Verville Leslie, Ogilvie Rachel, Hincapié Cesar A, Southerst Danielle, Yu Hainan, Bussières André, Gross Douglas P, Pereira Paulo, Mior Silvano, Tricco Andrea C, Cedraschi Christine, Brunton Ginny, Nordin Margareta, Connell Gaelan, Wong Jessica J, Shearer Heather M, Lee Joyce G B, Wang Dan, Hayden Jill A, Cancelliere Carol
Institute for Disability and Rehabilitation Research and Faculty of Health Sciences, Ontario Tech University, Oshawa, Canada.
Department of Community Health and Epidemiology, Dalhousie University, Halifax, Canada.
J Occup Rehabil. 2023 Dec;33(4):636-650. doi: 10.1007/s10926-023-10124-4. Epub 2023 Nov 22.
Evaluate benefits and harms of structured exercise programs for chronic primary low back pain (CPLBP) in adults to inform a World Health Organization (WHO) standard clinical guideline.

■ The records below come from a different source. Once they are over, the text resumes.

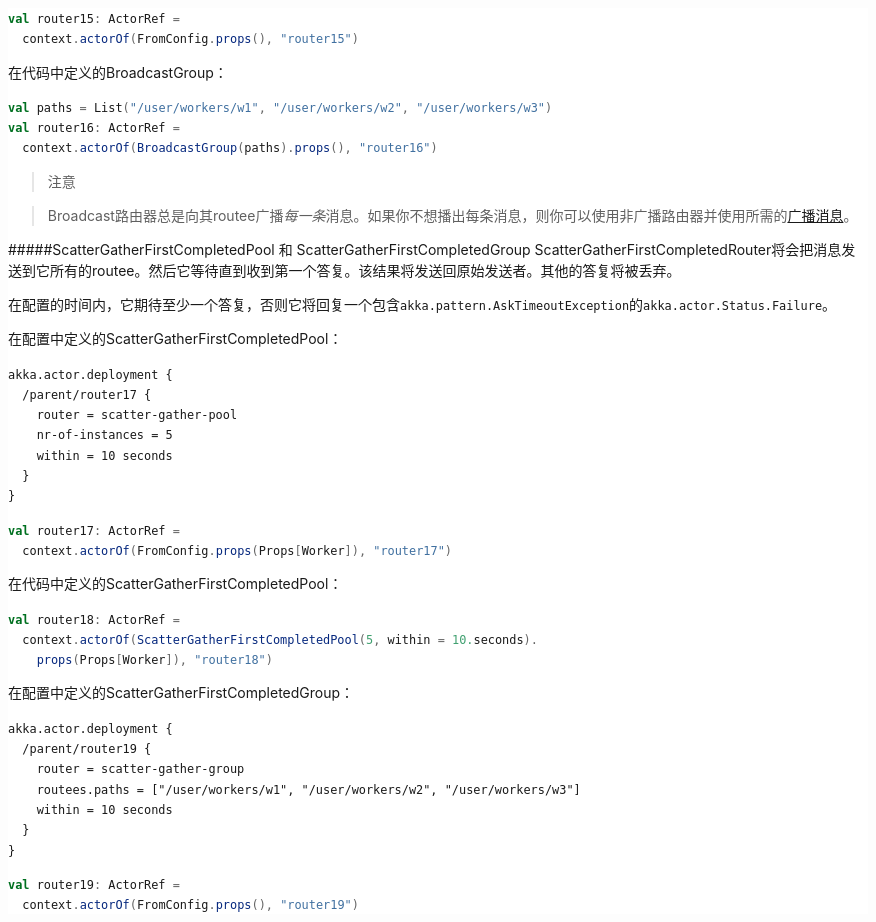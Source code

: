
 ```scala
val router15: ActorRef =
  context.actorOf(FromConfig.props(), "router15")
```

在代码中定义的BroadcastGroup：

```scala
val paths = List("/user/workers/w1", "/user/workers/w2", "/user/workers/w3")
val router16: ActorRef =
  context.actorOf(BroadcastGroup(paths).props(), "router16")
```

> 注意

> Broadcast路由器总是向其routee广播*每一条*消息。如果你不想播出每条消息，则你可以使用非广播路由器并使用所需的[广播消息](#broadcast-messages-scala)。

#####ScatterGatherFirstCompletedPool 和 ScatterGatherFirstCompletedGroup
ScatterGatherFirstCompletedRouter将会把消息发送到它所有的routee。然后它等待直到收到第一个答复。该结果将发送回原始发送者。其他的答复将被丢弃。

在配置的时间内，它期待至少一个答复，否则它将回复一个包含``akka.pattern.AskTimeoutException``的``akka.actor.Status.Failure``。

在配置中定义的ScatterGatherFirstCompletedPool：

```
akka.actor.deployment {
  /parent/router17 {
    router = scatter-gather-pool
    nr-of-instances = 5
    within = 10 seconds
  }
}
```

```scala
val router17: ActorRef =
  context.actorOf(FromConfig.props(Props[Worker]), "router17")
```

在代码中定义的ScatterGatherFirstCompletedPool：

```scala
val router18: ActorRef =
  context.actorOf(ScatterGatherFirstCompletedPool(5, within = 10.seconds).
    props(Props[Worker]), "router18")
```

在配置中定义的ScatterGatherFirstCompletedGroup：

```
akka.actor.deployment {
  /parent/router19 {
    router = scatter-gather-group
    routees.paths = ["/user/workers/w1", "/user/workers/w2", "/user/workers/w3"]
    within = 10 seconds
  }
}
```

```scala
val router19: ActorRef =
  context.actorOf(FromConfig.props(), "router19")
```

We searched for randomized controlled trials (RCTs) in electronic databases (inception to 17 May 2022). Eligible RCTs targeted structured exercise programs compared to placebo/sham, usual care, or no intervention (including comparison interventions where the attributable effect of exercise could be isolated). We extracted outcomes, appraised risk of bias, conducted meta-analyses where appropriate, and assessed certainty of evidence using GRADE.
We screened 2503 records (after initial screening through Cochrane RCT Classifier and Cochrane Crowd) and 398 full text RCTs. Thirteen RCTs rated with overall low or unclear risk of bias were synthesized. Assessing individual exercise types (predominantly very low certainty evidence), pain reduction was associated with aerobic exercise and Pilates vs. no intervention, and motor control exercise vs. sham. Improved function was associated with mixed exercise vs. usual care, and Pilates vs. no intervention. Temporary increased minor pain was associated with mixed exercise vs. no intervention, and yoga vs. usual care. Little to no difference was found for other comparisons and outcomes. When pooling exercise types, exercise vs. no intervention probably reduces pain in adults (8 RCTs, SMD = - 0.33, 95% CI - 0.58 to - 0.08) and functional limitations in adults and older adults (8 RCTs, SMD = - 0.31, 95% CI - 0.57 to - 0.05) (moderate certainty evidence).
With moderate certainty, structured exercise programs probably reduce pain and functional limitations in adults and older people with CPLBP.
评估成人慢性原发性下腰痛(CPLBP)结构化运动计划的益处和危害,为世界卫生组织(WHO)标准临床指南提供依据。
我们在电子数据库中检索随机对照试验(RCT)(从数据库建立至2022年5月17日)。符合条件的RCT针对结构化运动计划,与安慰剂/假干预、常规护理或无干预进行比较(包括可分离运动归因效应的比较干预)。我们提取了结果,评估了偏倚风险,在适当情况下进行了荟萃分析,并使用GRADE评估了证据的确定性。
我们筛选了2503条记录(通过Cochrane RCT分类器和Cochrane Crowd进行初步筛选后)和398篇全文RCT。综合了13项偏倚风险总体较低或不明确的RCT。评估个体运动类型(主要是极低确定性证据)时,与无干预相比,有氧运动和普拉提与疼痛减轻相关,运动控制训练与假干预相比与疼痛减轻相关。与常规护理相比,混合运动与功能改善相关,与无干预相比,普拉提与功能改善相关。与无干预相比,混合运动和与常规护理相比瑜伽与轻微疼痛暂时增加相关。其他比较和结果几乎没有差异。汇总运动类型时,运动与无干预相比可能会减轻成人疼痛(8项RCT,标准化均数差(SMD)=-0.33,95%置信区间(CI)-0.58至-0.08)以及成人和老年人的功能受限(8项RCT,SMD=-0.31,95%CI-0.57至-0.05)(中等确定性证据)。
中等确定性下,结构化运动计划可能会减轻CPLBP成人和老年人的疼痛及功能受限。